The molecular orbital schemes for both forms of singlet oxygen ($\mathrm{^1\Delta_g}$ and $\mathrm{^1\Sigma_g^+}$) and triplet oxygen ($\mathrm{^3\Sigma_g^-}$) are typically given as shown in the image below.

Figure 1: Molecular orbital schemes of two types of singlet oxygen and triplet oxygen with the highest energy electrons highlighted in red.

Hund’s rule sufficiently predicts that the triplet $\mathrm{^3\Sigma_g^-}$ state is the most stable, i.e. lowest in energy. When one speaks of singlet oxygen, one typically has the $\mathrm{^1\Delta_g}$ form in mind which is $\pu{0.98eV}$ higher in energy than triplet oxygen according to a group member’s recent literature seminar. This is often explained on this site by the fact that spin pairing puts another electron into the space that is already populated by one electron, causing electron-electron repulsion that must be overcome by adding energy.

Extending this explanation, I am inclined to think that the $\mathrm{^1\Sigma_g^+}$ form of singlet oxygen, whose MO scheme is depicted in the centre of figure 1, should have a lower energy than the $\mathrm{^1\Delta_g}$ form because the spins are occupying spacially different (and orthogonal) orbitals. However, the same seminar talk also included the energy difference of $\pu{0.65eV}$ between $\mathrm{^1\Delta_g}$ and $\mathrm{^1\Sigma_g^+}$ with the $\mathrm{^1\Sigma_g^+}$ being higher in energy.

Why is this so?

Answer 1

Short story: The comment by orthocresol is correct, based on Hund's rules. Given the same spin multiplicity (i.e., the two singlet states), the state with higher orbital angular momentum ($\mathrm{^1\Delta_g}$) wins.

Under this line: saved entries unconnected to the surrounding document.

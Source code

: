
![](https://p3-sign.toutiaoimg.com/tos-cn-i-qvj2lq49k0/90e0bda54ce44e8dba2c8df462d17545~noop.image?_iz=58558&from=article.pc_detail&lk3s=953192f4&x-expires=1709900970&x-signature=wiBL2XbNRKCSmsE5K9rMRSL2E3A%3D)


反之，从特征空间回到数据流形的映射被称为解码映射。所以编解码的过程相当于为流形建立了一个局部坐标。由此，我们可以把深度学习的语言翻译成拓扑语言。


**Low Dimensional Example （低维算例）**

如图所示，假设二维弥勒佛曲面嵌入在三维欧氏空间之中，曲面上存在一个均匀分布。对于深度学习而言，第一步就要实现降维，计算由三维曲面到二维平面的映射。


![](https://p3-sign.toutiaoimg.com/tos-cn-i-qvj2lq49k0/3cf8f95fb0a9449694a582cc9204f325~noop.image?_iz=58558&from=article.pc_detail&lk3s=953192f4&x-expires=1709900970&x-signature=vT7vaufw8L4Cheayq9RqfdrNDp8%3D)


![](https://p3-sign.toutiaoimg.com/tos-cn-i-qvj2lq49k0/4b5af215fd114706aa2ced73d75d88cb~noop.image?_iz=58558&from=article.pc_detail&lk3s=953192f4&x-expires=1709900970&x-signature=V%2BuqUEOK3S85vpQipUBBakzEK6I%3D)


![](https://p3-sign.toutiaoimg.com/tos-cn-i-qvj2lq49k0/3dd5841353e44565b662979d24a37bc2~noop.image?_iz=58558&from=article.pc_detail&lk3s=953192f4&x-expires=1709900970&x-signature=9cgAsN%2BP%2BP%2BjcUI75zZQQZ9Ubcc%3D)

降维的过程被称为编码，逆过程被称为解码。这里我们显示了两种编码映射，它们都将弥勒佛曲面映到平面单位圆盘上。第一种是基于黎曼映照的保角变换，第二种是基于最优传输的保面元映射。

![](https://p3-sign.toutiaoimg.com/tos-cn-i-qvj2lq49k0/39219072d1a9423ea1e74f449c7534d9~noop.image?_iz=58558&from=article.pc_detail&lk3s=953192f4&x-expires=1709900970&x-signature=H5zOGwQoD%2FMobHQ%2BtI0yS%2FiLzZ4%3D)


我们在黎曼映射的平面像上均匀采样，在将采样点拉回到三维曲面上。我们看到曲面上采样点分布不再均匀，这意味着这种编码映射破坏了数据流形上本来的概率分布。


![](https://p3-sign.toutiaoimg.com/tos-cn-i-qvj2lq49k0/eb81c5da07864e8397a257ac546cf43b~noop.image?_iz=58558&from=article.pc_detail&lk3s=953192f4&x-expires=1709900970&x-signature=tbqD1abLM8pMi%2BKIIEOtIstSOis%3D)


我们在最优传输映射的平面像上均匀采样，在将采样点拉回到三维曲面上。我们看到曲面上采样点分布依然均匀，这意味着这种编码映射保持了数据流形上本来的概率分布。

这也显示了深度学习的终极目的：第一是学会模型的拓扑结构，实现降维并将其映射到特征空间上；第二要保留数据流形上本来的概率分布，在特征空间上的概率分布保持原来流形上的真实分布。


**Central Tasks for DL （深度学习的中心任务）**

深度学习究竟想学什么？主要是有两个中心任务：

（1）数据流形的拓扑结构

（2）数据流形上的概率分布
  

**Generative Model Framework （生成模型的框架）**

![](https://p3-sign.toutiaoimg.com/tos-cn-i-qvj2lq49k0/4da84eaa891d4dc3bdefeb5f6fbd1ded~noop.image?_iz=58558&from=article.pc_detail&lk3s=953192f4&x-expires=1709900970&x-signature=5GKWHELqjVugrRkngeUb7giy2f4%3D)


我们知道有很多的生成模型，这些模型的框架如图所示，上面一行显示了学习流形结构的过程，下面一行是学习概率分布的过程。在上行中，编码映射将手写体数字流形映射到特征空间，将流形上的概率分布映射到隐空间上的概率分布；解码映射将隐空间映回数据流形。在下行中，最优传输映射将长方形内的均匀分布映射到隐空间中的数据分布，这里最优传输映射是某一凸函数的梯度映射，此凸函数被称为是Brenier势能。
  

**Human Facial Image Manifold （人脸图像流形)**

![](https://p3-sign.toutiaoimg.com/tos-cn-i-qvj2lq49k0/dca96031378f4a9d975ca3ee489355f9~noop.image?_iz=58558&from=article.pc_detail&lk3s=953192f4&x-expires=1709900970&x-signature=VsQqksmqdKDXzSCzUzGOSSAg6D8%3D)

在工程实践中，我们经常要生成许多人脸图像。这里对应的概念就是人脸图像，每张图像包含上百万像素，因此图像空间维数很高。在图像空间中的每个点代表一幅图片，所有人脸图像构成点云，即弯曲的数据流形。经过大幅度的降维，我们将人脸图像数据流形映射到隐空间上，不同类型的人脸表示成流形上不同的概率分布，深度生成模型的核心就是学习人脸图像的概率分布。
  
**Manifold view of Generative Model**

Loosely speaking, one can imagine that comparing the two singlet states, the higher angular momentum implies that the electrons are a bit further out, and suffer less electron-electron repulsion.

Longer story...

The "unified atom" model can apply to simple diatomics - that is, many of the same considerations for the electronic structure can be used for multi-electron atoms. There's discussion in both Mulliken (Rev. Mod. Phys. 1932, 4, 1. and Herzberg's Spectra of Diatomic Molecules).

The vibrational-electronic spectra of $\ce{O2}$ was determined fairly readily: (Figure from Chem. Rev., 2003, 103 (5), pp 1685–1758, adapted from Herzberg).

We can assign the lines as discussed by Mulliken in 1932:

The $\mathrm{^1\Sigma_g^+}$, is 1.62 volts above the $\mathrm{^3\Sigma_g^-}$ according to theoretical considerations,[118] the $\mathrm{^1\Delta_g}$, is probably about halfway between $\mathrm{^1\Sigma_g^+}$, and $\mathrm{^3\Sigma_g^-}$ (cf. Fig 48).

Reference 118 is to Hund and Hückel:

• F. Hund, Zeits. f. Physik 63, 726 (1930).
• E. Huckel, Zeits. f. Physik 60, 442-3 (1930).

Both Mulliken and Herzberg discuss the Hund's rules in regards to many diatomics - that the triplet will lie lower than the singlet because of higher S, but then the two singlet states will differ based on angular momentum (here L).